**Provided material:**
##############################
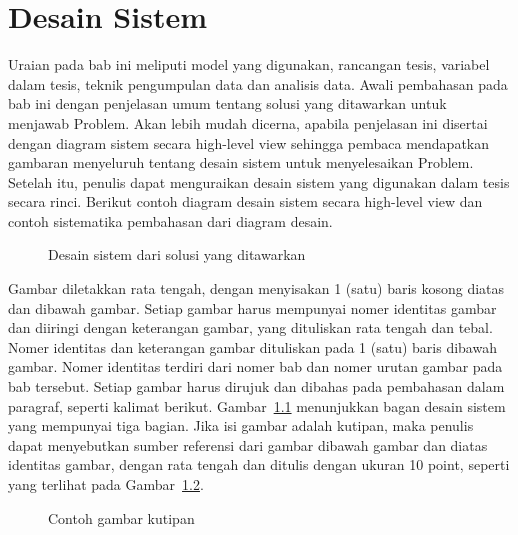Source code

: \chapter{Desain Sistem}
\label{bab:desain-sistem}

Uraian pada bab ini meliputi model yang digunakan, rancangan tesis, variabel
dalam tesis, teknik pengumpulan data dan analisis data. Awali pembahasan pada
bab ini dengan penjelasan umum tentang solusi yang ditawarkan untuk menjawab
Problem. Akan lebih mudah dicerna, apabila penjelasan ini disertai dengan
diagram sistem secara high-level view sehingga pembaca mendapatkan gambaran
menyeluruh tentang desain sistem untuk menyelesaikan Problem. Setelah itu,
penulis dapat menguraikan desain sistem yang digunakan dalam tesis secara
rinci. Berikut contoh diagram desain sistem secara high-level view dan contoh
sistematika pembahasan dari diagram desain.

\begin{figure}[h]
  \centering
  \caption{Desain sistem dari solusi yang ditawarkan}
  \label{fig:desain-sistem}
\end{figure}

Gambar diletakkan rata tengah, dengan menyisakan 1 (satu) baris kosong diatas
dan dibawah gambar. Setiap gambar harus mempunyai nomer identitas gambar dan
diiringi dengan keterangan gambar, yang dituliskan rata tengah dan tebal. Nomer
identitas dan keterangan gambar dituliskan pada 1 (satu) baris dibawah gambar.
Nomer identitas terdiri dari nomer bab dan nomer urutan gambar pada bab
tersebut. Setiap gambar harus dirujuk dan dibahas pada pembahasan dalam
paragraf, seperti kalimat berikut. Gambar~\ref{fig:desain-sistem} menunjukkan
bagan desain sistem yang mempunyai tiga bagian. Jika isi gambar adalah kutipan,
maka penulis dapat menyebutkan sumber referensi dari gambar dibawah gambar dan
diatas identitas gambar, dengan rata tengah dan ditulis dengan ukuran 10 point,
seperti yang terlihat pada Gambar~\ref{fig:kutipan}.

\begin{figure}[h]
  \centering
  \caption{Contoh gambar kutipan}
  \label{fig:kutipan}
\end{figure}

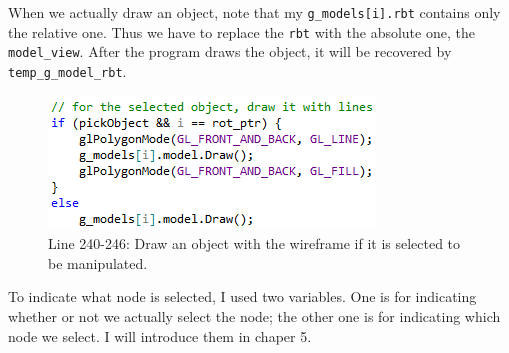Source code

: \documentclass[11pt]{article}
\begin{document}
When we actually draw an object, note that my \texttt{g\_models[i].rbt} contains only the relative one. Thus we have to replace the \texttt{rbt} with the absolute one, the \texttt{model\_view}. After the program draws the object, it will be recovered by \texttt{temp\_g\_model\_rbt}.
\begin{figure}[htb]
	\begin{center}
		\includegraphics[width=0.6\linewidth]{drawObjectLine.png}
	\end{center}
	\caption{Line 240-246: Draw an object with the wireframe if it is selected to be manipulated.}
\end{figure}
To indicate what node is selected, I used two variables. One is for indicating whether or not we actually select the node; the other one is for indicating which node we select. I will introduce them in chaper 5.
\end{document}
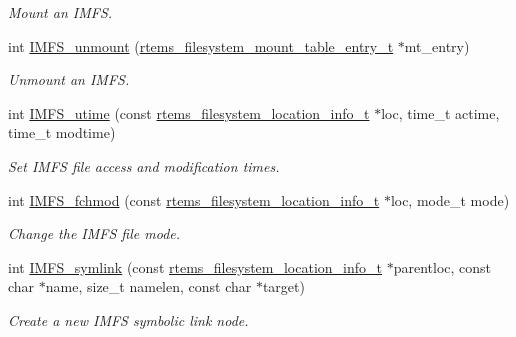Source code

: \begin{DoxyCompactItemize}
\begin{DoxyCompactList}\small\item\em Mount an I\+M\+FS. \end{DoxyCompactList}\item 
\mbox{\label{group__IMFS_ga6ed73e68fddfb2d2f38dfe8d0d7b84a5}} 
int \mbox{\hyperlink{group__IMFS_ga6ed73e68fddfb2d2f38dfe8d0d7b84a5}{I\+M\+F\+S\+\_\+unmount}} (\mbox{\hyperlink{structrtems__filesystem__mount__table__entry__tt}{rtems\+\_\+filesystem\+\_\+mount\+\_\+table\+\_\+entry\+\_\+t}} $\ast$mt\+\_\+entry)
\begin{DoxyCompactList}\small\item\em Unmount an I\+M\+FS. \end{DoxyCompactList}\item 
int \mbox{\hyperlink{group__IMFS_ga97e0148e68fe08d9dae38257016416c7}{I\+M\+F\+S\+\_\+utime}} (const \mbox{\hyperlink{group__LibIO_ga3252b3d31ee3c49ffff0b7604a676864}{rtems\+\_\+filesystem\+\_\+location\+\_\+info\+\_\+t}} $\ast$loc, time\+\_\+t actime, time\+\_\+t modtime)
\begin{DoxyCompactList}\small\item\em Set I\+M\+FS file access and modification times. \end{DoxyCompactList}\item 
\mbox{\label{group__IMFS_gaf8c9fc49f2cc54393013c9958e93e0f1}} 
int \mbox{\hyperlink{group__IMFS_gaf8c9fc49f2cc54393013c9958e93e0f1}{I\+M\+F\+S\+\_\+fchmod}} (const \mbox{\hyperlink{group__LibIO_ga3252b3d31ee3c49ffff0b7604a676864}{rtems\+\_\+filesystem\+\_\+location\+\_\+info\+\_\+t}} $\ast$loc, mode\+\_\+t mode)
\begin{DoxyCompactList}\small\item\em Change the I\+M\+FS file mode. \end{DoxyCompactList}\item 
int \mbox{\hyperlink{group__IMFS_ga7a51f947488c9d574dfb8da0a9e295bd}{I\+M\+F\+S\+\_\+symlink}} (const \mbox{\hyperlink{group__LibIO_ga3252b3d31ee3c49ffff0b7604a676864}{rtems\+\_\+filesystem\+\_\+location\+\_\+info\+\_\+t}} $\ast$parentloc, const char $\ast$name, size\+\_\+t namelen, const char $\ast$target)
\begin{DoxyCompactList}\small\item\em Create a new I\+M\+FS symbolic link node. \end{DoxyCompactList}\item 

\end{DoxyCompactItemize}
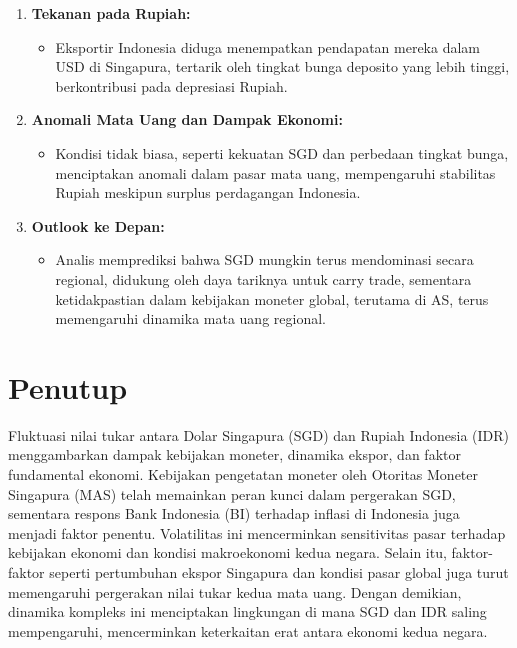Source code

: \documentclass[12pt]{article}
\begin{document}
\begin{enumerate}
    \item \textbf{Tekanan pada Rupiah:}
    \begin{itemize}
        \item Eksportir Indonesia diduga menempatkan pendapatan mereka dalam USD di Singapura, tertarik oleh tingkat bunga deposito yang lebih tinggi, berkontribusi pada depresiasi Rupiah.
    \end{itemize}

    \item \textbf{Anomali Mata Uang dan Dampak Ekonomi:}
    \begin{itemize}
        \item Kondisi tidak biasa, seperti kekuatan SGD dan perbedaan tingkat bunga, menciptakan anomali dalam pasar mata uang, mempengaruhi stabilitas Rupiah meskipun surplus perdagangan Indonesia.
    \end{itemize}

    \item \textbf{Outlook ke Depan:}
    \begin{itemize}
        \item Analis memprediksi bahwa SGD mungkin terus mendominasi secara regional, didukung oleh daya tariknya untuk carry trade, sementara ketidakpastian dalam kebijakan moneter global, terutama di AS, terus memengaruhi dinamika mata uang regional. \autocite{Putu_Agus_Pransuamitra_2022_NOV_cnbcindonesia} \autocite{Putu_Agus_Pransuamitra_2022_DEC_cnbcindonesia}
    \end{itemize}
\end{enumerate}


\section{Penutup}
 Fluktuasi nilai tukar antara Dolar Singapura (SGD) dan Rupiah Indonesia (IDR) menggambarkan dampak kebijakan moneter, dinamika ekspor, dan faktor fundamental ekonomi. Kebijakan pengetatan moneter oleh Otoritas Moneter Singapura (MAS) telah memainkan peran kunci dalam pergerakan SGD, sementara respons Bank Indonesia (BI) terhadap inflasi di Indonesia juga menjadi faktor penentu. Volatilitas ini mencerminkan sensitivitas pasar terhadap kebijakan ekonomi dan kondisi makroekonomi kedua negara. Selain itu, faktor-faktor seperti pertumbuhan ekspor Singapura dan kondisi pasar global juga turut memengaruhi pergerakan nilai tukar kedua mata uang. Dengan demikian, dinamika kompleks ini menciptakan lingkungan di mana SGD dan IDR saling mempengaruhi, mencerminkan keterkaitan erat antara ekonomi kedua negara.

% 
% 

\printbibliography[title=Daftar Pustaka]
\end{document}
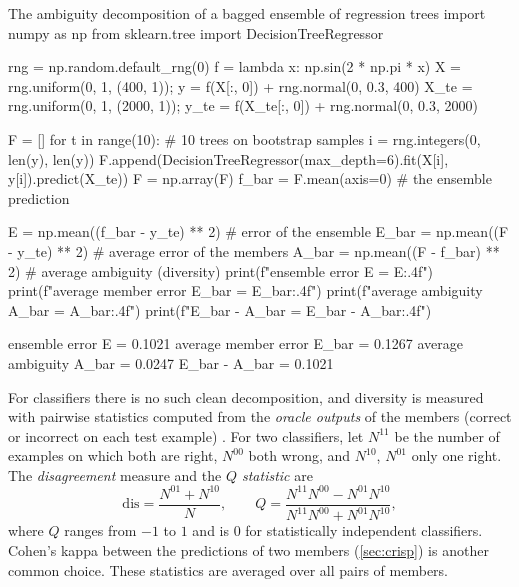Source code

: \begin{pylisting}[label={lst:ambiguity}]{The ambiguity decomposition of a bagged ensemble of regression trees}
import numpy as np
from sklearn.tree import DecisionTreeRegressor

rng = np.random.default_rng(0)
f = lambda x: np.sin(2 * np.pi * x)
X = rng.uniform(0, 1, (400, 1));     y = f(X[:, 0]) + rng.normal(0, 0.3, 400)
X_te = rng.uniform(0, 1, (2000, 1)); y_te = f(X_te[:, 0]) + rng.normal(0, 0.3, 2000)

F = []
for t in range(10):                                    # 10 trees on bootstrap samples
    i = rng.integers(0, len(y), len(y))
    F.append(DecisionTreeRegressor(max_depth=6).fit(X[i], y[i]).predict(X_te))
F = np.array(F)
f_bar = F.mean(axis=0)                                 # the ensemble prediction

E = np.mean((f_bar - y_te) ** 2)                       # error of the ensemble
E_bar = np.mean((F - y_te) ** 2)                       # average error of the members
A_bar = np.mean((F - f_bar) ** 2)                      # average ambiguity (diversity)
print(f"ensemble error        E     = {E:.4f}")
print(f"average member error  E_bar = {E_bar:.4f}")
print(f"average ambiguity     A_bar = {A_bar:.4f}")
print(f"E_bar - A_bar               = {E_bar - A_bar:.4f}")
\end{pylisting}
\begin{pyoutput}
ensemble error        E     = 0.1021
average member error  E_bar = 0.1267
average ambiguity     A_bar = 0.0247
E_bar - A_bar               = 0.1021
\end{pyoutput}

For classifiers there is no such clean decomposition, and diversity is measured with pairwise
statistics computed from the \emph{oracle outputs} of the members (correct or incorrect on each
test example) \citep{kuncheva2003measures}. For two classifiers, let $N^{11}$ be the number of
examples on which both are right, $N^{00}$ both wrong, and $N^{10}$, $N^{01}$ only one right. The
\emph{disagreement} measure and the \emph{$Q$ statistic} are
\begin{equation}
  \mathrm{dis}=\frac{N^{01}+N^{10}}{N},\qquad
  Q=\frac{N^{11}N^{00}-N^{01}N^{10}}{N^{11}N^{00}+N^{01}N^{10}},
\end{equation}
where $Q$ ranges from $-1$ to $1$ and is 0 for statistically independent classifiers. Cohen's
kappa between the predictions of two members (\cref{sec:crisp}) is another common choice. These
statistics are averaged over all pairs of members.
##############################
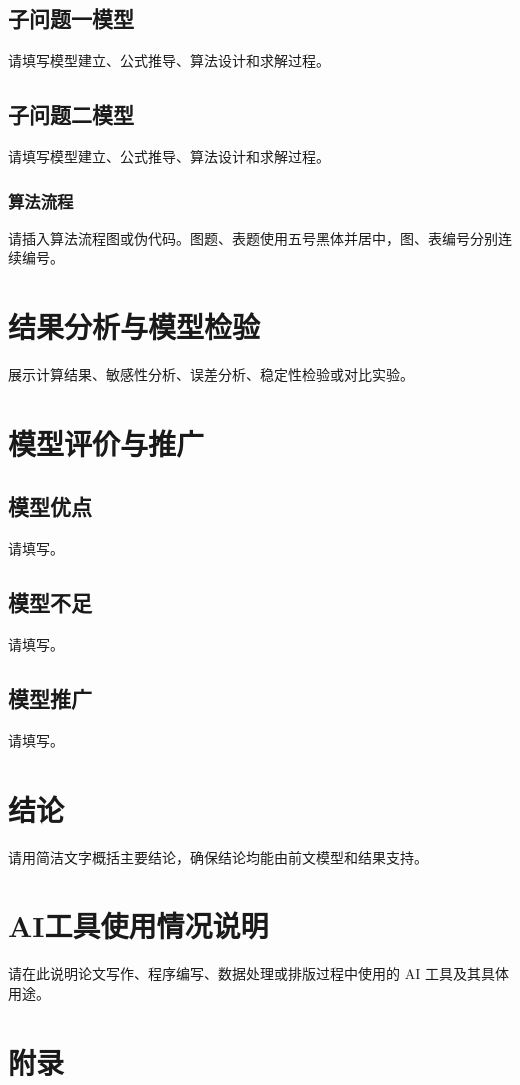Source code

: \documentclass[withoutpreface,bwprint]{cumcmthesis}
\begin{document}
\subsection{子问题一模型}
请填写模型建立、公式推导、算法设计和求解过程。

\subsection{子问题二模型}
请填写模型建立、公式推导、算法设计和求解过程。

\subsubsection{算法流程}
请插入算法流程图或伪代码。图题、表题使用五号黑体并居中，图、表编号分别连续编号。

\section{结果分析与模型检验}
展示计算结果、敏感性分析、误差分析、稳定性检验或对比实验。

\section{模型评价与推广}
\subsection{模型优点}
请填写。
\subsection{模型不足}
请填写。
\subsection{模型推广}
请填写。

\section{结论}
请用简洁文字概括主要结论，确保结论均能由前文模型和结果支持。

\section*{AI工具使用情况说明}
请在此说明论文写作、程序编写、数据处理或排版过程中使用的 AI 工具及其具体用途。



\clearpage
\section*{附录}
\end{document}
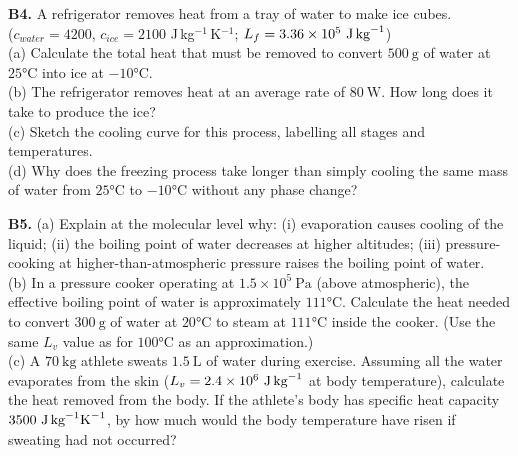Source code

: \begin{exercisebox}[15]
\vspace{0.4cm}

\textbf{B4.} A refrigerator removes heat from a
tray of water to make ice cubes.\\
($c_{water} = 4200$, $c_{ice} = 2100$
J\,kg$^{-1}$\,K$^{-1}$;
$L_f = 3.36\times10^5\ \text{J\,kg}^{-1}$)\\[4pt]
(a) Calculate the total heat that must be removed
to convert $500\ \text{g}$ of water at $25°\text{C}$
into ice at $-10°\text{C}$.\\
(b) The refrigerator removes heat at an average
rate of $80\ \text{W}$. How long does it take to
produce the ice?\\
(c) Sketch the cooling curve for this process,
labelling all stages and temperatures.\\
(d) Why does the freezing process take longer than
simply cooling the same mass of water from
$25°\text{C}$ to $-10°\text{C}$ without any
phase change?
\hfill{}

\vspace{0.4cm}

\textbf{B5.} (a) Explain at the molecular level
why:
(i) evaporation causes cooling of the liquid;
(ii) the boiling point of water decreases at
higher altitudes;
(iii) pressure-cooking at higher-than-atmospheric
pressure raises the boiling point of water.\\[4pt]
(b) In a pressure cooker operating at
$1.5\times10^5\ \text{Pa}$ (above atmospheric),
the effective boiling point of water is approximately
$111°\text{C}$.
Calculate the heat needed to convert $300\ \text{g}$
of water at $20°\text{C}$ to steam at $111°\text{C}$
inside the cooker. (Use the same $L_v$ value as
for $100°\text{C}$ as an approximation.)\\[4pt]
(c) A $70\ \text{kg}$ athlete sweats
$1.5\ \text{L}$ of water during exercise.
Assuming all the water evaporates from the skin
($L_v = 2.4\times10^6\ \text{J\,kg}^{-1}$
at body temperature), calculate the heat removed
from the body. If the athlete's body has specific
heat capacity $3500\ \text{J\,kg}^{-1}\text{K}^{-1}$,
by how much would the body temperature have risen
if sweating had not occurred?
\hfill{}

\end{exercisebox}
##############################
**Work request:**
Look above for the line with "展示计算结果、敏感性分析、误差分析、稳定性检验或对比实验。" and the line with "(a) Calculate the"; set down those two lines and all lines between them exactly, without pictures and without anything else.

**Reply:**
展示计算结果、敏感性分析、误差分析、稳定性检验或对比实验。

\section{模型评价与推广}
\subsection{模型优点}
请填写。
\subsection{模型不足}
请填写。
\subsection{模型推广}
请填写。

\section{结论}
请用简洁文字概括主要结论，确保结论均能由前文模型和结果支持。

\section*{AI工具使用情况说明}
请在此说明论文写作、程序编写、数据处理或排版过程中使用的 AI 工具及其具体用途。



\clearpage
\section*{附录}
\end{document}
Source code

: \begin{exercisebox}[15]
\vspace{0.4cm}

\textbf{B4.} A refrigerator removes heat from a
tray of water to make ice cubes.\\
($c_{water} = 4200$, $c_{ice} = 2100$
J\,kg$^{-1}$\,K$^{-1}$;
$L_f = 3.36\times10^5\ \text{J\,kg}^{-1}$)\\[4pt]
(a) Calculate the total heat that must be removed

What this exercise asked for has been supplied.